**** DATA ****

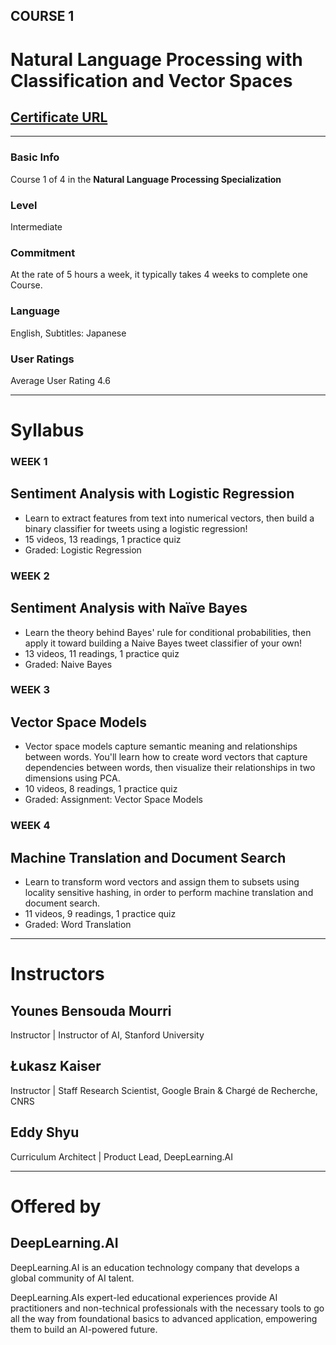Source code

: ## COURSE 1
# Natural Language Processing with Classification and Vector Spaces


## [Certificate URL](https://www.coursera.org/account/accomplishments/certificate/WHQUAK8QPPUM)

---
### Basic Info	 
Course 1 of 4 in the **Natural Language Processing Specialization**

### Level	
Intermediate

### Commitment	
At the rate of 5 hours a week, it typically takes 4 weeks to complete one Course.

### Language	
English, Subtitles: Japanese

### User Ratings	
Average User Rating 4.6

---

# Syllabus
### WEEK 1
## Sentiment Analysis with Logistic Regression
- Learn to extract features from text into numerical vectors, then build a binary classifier for tweets using a logistic regression!
- 15 videos, 13 readings, 1 practice quiz
- Graded: Logistic Regression

### WEEK 2
## Sentiment Analysis with Naïve Bayes
- Learn the theory behind Bayes' rule for conditional probabilities, then apply it toward building a Naive Bayes tweet classifier of your own!
- 13 videos, 11 readings, 1 practice quiz
- Graded: Naive Bayes

### WEEK 3
## Vector Space Models
- Vector space models capture semantic meaning and relationships between words. You'll learn how to create word vectors that capture dependencies between words, then visualize their relationships in two dimensions using PCA.
- 10 videos, 8 readings, 1 practice quiz
- Graded: Assignment: Vector Space Models

### WEEK 4
## Machine Translation and Document Search
- Learn to transform word vectors and assign them to subsets using locality sensitive hashing, in order to perform machine translation and document search.
- 11 videos, 9 readings, 1 practice quiz
- Graded: Word Translation

---

# Instructors

## Younes Bensouda Mourri
Instructor | Instructor of AI, Stanford University


## Łukasz Kaiser
Instructor | Staff Research Scientist, Google Brain & Chargé de Recherche, CNRS


## Eddy Shyu
Curriculum Architect | Product Lead, DeepLearning.AI

---

# Offered by

## DeepLearning.AI

DeepLearning.AI is an education technology company that develops a global community of AI talent.

DeepLearning.AIs expert-led educational experiences provide AI practitioners and non-technical professionals with the necessary tools to go all the way from foundational basics to advanced application, empowering them to build an AI-powered future.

****

◆ TASK PROMPT:
Your answer must be the line holding "- Graded: Logistic Regression" plus every later line to the end of the records, copied exactly.

◆ ANSWER TO THIS TASK:
- Graded: Logistic Regression

### WEEK 2
## Sentiment Analysis with Naïve Bayes
- Learn the theory behind Bayes' rule for conditional probabilities, then apply it toward building a Naive Bayes tweet classifier of your own!
- 13 videos, 11 readings, 1 practice quiz
- Graded: Naive Bayes

### WEEK 3
## Vector Space Models
- Vector space models capture semantic meaning and relationships between words. You'll learn how to create word vectors that capture dependencies between words, then visualize their relationships in two dimensions using PCA.
- 10 videos, 8 readings, 1 practice quiz
- Graded: Assignment: Vector Space Models

### WEEK 4
## Machine Translation and Document Search
- Learn to transform word vectors and assign them to subsets using locality sensitive hashing, in order to perform machine translation and document search.
- 11 videos, 9 readings, 1 practice quiz
- Graded: Word Translation

---

# Instructors

## Younes Bensouda Mourri
Instructor | Instructor of AI, Stanford University


## Łukasz Kaiser
Instructor | Staff Research Scientist, Google Brain & Chargé de Recherche, CNRS


## Eddy Shyu
Curriculum Architect | Product Lead, DeepLearning.AI

---

# Offered by

## DeepLearning.AI

DeepLearning.AI is an education technology company that develops a global community of AI talent.

DeepLearning.AIs expert-led educational experiences provide AI practitioners and non-technical professionals with the necessary tools to go all the way from foundational basics to advanced application, empowering them to build an AI-powered future.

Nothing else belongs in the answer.